En termes d'acceptation par les consommateurs, la « viande in vitro » se situe en deuxième position bien après les analogues végétaux et devant les insectes, selon plusieurs auteurs (Onwezen et al., 2021). L'acceptation de la « viande in vitro » diffère selon les traditions et modes de vie de chaque pays. Une étude montre que les intentions d'achat de « viande in vitro » sont plus marquées en Chine (59 %) et en Inde (56 %) qu'aux USA (30 %) (Bryant et al., 2019). Pour la « viande in vitro », des consommateurs indiens n'étaient prêts à ajouter que 0,67 €/kg supplémentaires par rapport à la viande (Arora et al., 2020). Ces résultats s'expliquent par le faible développement de cette alternative, mais restent encourageants puisque cette même étude montrait une DAP négative pour le chana (une sorte de pois chiche utilisé en Inde). Pour espérer doubler les parts de marché, il faudrait une baisse de de 95 % du prix de la « viande in vitro » alors que la baisse est estimée à seulement 65 % pour les analogues végétaux (Arora et al., 2020) (tableau 6). Dans une étude suédoise, la DAP d'un « hamburger de culture » est similaire à celle des substituts végétaux, c'est-à-dire de 2/3 le prix du burger à base de viande, faisant passer le prix de 15 à 9,4 €. Cependant, le taux de personnes ayant refusé d'acheter un burger contenant de la « viande in vitro », quel que soit son prix, est beaucoup plus élevé. Ainsi, la DAP moyenne tombe à seulement 4,8 € si on prend en compte ces personnes (Carlsson et al., 2021). Une étude menée en 2015 à une échelle mondiale révèle un fort scepticisme des consommateurs de différents pays, avec seulement 20 % qui se déclarent prêts à consommer régulièrement de la « viande in vitro », 50 % se déclarant contre (préférant réduire leur consommation de viande), et 30 % indécis (Hocquette et al., 2015). Une récente étude en France va dans ce sens, puisque la majorité (entre 65,4 et 70,2 % selon les groupes de consommateurs) préfère payer moins cher à beaucoup moins cher la « viande in vitro » par rapport à celle issue d'élevage (Hocquette et al., 2022).

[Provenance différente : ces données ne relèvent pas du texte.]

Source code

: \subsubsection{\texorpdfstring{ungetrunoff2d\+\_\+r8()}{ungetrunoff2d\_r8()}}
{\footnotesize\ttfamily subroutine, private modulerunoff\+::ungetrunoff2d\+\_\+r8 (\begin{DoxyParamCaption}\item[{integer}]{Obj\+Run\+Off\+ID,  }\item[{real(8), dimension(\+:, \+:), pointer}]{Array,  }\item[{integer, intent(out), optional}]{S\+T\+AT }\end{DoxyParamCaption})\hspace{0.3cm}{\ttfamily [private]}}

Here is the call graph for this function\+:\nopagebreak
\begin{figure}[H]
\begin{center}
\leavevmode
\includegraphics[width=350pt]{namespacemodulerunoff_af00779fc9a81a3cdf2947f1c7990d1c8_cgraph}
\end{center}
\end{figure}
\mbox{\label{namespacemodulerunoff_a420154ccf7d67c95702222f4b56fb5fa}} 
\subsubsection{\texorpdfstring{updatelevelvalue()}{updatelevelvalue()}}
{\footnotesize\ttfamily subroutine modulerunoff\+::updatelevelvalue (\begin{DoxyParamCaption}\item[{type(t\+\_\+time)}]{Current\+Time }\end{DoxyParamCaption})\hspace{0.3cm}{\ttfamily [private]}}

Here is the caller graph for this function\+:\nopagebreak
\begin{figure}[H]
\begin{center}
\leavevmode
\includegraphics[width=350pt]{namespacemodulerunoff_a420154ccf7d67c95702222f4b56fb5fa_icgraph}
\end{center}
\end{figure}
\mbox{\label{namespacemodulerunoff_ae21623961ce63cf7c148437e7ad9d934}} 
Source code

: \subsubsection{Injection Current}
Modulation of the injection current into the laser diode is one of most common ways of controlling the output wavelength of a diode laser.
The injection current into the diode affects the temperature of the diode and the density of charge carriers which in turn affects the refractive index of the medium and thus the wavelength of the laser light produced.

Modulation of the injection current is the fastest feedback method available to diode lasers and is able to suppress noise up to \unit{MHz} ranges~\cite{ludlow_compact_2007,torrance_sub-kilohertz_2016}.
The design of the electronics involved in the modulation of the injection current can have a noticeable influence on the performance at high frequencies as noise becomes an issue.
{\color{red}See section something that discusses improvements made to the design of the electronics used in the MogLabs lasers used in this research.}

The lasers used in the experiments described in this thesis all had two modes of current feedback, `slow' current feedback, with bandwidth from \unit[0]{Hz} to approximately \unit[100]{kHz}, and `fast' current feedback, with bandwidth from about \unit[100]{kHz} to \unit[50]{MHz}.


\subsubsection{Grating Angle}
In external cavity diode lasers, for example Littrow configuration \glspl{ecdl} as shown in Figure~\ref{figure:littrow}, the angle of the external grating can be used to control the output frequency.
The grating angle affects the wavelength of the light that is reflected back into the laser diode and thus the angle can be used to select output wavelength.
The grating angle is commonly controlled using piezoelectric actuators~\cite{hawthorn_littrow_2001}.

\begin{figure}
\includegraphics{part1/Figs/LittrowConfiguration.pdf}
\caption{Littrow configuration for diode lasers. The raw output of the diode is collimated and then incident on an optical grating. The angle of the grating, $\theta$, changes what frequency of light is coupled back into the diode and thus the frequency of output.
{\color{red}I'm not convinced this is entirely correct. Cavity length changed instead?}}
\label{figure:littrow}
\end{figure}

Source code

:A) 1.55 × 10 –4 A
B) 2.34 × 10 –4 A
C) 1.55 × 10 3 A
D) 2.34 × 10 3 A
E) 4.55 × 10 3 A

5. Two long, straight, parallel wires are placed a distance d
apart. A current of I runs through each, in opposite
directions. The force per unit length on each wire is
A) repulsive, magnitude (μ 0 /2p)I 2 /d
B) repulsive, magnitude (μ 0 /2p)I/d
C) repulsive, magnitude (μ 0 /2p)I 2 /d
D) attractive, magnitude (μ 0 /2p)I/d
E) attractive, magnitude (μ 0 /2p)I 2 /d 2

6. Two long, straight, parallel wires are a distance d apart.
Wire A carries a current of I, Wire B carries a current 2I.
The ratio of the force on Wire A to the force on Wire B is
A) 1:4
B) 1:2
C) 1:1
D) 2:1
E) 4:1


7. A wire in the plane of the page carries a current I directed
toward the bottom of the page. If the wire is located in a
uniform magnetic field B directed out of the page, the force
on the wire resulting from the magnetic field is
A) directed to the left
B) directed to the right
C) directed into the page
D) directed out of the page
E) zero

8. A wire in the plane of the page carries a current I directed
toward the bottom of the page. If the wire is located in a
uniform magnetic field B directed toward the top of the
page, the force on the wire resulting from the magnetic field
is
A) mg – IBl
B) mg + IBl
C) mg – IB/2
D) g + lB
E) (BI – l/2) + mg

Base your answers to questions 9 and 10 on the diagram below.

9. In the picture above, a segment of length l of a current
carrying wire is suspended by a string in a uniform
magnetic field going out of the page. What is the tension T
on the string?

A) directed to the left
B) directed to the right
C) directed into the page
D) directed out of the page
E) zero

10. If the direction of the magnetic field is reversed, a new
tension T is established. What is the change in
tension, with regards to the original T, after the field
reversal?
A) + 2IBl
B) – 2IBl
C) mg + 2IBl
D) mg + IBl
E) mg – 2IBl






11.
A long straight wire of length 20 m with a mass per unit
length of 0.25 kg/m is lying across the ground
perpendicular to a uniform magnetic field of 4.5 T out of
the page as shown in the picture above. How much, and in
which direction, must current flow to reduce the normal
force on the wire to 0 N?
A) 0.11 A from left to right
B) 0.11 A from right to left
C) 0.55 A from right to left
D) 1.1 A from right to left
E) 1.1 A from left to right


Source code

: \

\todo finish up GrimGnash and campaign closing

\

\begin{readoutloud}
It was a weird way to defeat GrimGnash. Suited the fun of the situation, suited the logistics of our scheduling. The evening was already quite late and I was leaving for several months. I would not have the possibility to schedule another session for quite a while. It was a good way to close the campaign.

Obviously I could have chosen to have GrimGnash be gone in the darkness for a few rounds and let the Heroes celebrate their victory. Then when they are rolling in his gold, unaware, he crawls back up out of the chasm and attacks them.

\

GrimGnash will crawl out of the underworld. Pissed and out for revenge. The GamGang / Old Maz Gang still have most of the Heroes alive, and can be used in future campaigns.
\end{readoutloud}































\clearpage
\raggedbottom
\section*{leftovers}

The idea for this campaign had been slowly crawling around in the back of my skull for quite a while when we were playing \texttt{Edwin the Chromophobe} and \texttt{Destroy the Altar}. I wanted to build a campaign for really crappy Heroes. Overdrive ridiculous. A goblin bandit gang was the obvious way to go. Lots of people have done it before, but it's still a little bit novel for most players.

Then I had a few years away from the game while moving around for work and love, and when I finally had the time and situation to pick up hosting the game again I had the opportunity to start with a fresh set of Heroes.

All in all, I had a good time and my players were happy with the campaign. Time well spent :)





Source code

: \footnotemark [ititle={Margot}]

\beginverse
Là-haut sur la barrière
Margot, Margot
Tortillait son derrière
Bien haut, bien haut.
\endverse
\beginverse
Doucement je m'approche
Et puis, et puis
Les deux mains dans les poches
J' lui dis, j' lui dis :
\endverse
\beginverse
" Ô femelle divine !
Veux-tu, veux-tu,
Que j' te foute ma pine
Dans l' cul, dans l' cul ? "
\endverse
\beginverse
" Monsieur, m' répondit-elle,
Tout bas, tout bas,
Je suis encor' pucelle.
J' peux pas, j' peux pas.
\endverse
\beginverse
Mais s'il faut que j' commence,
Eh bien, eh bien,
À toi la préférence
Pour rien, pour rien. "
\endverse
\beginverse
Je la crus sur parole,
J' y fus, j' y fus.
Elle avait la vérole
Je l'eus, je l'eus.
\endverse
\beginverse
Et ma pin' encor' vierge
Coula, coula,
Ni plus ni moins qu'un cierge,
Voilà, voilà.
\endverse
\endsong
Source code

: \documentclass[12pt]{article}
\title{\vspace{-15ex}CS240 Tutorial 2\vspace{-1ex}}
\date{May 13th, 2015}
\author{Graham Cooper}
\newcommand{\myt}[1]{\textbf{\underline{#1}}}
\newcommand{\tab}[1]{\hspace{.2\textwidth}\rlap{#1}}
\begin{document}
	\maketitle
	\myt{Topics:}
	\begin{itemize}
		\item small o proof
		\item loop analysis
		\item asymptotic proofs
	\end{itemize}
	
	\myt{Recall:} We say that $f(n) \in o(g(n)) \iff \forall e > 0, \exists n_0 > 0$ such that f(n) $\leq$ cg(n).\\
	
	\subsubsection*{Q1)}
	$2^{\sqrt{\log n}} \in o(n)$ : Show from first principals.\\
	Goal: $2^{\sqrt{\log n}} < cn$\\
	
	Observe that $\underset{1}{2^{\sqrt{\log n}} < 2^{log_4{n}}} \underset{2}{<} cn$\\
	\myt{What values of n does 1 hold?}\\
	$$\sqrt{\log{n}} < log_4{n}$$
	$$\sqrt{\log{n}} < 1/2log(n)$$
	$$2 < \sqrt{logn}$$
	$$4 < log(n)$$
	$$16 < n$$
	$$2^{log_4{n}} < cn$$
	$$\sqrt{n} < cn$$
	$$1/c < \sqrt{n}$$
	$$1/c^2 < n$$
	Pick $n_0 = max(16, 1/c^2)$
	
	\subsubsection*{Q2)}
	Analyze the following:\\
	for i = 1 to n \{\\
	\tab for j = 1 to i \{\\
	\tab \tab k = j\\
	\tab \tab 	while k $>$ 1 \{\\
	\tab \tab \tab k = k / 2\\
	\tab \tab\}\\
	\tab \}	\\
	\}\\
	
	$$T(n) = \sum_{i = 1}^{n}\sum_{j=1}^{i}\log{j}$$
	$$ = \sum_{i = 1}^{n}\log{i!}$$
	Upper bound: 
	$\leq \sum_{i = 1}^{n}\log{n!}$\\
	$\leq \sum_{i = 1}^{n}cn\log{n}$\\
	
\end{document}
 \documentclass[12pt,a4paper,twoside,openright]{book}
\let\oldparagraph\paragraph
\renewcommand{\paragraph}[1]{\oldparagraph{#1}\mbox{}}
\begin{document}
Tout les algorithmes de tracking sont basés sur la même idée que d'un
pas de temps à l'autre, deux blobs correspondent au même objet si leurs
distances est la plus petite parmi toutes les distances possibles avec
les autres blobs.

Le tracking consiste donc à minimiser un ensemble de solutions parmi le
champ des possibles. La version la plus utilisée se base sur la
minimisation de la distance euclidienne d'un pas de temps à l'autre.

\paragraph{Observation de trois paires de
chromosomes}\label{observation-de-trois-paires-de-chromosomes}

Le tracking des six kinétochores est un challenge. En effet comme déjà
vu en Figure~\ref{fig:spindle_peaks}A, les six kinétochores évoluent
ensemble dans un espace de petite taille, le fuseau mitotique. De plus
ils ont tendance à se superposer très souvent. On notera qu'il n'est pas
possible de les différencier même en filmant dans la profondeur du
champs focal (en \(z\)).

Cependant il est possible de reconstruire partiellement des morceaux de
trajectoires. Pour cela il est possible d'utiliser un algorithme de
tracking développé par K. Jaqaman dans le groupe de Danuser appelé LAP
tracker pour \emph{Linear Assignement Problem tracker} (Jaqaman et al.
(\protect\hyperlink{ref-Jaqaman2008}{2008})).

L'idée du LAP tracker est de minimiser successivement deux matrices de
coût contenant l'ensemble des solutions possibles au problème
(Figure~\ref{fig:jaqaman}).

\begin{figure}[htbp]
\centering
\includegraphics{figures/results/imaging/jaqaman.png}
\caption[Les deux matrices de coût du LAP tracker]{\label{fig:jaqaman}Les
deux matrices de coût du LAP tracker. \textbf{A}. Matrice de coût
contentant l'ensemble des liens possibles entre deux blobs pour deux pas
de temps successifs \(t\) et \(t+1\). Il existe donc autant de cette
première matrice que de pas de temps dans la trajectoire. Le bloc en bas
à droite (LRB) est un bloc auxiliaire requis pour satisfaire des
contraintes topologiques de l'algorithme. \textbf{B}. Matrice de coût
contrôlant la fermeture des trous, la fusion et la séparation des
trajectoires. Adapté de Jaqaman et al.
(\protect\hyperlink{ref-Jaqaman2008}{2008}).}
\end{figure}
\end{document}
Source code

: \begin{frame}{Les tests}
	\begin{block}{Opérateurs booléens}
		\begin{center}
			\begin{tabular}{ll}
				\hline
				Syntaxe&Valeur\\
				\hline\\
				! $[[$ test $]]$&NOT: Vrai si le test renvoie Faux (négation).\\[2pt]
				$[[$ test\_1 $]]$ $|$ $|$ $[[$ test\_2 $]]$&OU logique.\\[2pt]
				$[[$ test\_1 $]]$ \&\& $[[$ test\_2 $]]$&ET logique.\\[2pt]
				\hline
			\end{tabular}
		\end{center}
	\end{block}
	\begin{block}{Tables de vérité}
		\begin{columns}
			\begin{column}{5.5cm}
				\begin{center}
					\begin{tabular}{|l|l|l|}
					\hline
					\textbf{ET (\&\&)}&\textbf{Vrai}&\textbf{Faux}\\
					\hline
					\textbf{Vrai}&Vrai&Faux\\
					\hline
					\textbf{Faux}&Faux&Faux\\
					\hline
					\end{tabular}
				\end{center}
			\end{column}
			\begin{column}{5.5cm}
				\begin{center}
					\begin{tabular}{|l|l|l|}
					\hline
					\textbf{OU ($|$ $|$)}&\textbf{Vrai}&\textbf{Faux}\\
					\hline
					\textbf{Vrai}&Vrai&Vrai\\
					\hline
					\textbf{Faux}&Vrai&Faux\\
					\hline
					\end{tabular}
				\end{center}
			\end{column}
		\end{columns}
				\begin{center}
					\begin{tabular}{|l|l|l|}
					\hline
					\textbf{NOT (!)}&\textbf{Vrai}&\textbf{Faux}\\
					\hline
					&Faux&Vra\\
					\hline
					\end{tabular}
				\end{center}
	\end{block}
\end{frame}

Une grande proportion d'indécis est présente dans ces études, et s'explique par le fait qu'une majorité de consommateurs serait prête à goûter le produit une fois, sans en consommer de façon régulière (Wilks et Phillips, 2017 ; Weinrich et al., 2020 ; Chriki et al., 2021).
De manière générale, la familiarité avec le produit (déjà entendu, vu, ou goûté), ainsi que l'expérience avec d'autres alternatives protéiques, affectent significativement la DAP. Un manque de familiarité entraine un rejet pour la « Novel Food » induisant ainsi une baisse de la DAP (Liu et al., 2021). C'est la « néophobie ». Il est observé, par ailleurs, que les consommateurs réguliers de viande, sont plus réceptifs à la « viande in vitro » (Gousset et al., 2022). Ainsi, la DAP est proportionnelle à l'attachement à la viande. De ce fait, la dénomination « viande » pourrait être un réel atout pour augmenter l'acceptabilité du produit (Chriki et al., 2022) bien que cette dénomination soit contestée (Hopkins, 2020), et contestable (Bidaud, 2021). D'ailleurs, lors de la récente consultation d'experts (susmentionnée) organisée par la FAO, les scientifiques ont également réfléchi à la terminologie à utiliser pour caractériser ces nouveaux produits. Le terme choisi par la FAO est « aliments cellulaires » (« cell-based food » en anglais).
Selon les études, le genre a une influence variable sur l'acceptabilité des consommateurs de la « viande in vitro ». En effet, une étude belge a conclu que les hommes présentent une DAP plus élevée que les femmes (Bryant et Sanctorum, 2021). À l'inverse, en France, les femmes semblent plus enclines à consommer de la « viande in vitro » que les hommes, car plus préoccupées par les enjeux environnementaux (Hocquette et al., 2022). Plusieurs études (Bryant et Sanctorum, 2021 ; Chriki et al., 2021) montrent une DAP plus élevée chez les jeunes consommateurs ce qui confirme la meilleure acceptation chez les jeunes consommateurs et les citadins (Hocquette et al., 2015). Cela s'explique par le fait que les ruraux sont davantage préoccupés par les effets négatifs que pourrait avoir l'augmentation de la consommation de « viande in vitro » sur l'agriculture traditionnelle (Shaw et Mac Con Iomaire, 2019). Si les motivations environnementales sont un des moteurs principaux avec le bien-être animal pour l'acceptation de cette alternative dans l'étude d'Onwezen et al. (2021), cela n'est le cas dans d'autres études où les critères liés à la santé et à la satisfaction des besoins nutritionnels semblent plus importants pour les consommateurs (Liu et al., 2021).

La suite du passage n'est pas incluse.